§ Prompt:
Report each line from the listing that the string "deployed" appears in.

§ Information shown:
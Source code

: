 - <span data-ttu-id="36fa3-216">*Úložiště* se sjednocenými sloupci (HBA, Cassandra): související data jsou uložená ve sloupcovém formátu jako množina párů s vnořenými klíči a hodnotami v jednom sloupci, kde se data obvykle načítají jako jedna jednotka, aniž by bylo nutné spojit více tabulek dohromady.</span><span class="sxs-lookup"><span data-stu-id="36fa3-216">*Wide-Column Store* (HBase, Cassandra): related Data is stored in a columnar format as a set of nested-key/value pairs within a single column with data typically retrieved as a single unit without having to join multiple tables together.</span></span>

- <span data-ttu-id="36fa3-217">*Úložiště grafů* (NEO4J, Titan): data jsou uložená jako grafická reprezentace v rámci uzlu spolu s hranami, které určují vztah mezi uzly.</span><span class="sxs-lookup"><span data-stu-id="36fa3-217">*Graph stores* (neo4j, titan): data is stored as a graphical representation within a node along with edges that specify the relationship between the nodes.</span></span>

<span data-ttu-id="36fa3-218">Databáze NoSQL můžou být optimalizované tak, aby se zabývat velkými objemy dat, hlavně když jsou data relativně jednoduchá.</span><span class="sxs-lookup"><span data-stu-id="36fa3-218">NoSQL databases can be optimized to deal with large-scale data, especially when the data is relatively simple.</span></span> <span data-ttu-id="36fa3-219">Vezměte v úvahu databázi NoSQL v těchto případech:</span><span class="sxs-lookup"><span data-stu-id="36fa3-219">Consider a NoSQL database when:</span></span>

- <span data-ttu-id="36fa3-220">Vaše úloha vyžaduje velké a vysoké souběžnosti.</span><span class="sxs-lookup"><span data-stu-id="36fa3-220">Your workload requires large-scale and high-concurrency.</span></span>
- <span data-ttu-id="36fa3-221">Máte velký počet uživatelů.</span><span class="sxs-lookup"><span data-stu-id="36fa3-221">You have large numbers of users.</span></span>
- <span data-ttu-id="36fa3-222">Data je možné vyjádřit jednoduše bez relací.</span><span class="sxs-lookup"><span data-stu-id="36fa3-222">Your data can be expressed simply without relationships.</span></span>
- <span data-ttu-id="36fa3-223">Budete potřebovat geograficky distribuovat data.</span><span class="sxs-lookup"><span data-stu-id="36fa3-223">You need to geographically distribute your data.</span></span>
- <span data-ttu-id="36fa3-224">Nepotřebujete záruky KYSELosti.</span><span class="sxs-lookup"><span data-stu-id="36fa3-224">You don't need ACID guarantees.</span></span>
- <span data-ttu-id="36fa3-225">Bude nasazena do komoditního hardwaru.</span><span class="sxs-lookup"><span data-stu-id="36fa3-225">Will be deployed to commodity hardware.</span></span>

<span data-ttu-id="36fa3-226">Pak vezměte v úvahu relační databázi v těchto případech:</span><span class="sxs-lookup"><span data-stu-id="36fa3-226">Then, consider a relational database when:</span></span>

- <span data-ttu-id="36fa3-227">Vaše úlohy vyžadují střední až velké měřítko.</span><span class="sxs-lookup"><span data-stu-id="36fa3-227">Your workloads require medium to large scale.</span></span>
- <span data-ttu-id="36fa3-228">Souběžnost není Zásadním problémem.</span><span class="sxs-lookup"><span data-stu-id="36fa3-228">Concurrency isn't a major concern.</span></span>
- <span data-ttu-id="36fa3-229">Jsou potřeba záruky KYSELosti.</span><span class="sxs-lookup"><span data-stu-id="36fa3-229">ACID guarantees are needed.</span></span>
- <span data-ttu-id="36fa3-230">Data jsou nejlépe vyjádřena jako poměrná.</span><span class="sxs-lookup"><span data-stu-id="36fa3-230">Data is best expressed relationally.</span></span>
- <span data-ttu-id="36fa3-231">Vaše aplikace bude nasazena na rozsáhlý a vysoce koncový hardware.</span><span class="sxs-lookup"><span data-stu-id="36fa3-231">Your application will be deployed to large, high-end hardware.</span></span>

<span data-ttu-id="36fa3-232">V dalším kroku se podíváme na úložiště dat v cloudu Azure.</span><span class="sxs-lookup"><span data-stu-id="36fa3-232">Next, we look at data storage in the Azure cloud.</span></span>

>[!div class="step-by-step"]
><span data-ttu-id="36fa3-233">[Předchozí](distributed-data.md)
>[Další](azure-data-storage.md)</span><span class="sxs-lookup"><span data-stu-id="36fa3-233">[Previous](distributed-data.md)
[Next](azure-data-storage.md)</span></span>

§ Your response:
- <span data-ttu-id="36fa3-225">Bude nasazena do komoditního hardwaru.</span><span class="sxs-lookup"><span data-stu-id="36fa3-225">Will be deployed to commodity hardware.</span></span>
- <span data-ttu-id="36fa3-231">Vaše aplikace bude nasazena na rozsáhlý a vysoce koncový hardware.</span><span class="sxs-lookup"><span data-stu-id="36fa3-231">Your application will be deployed to large, high-end hardware.</span></span>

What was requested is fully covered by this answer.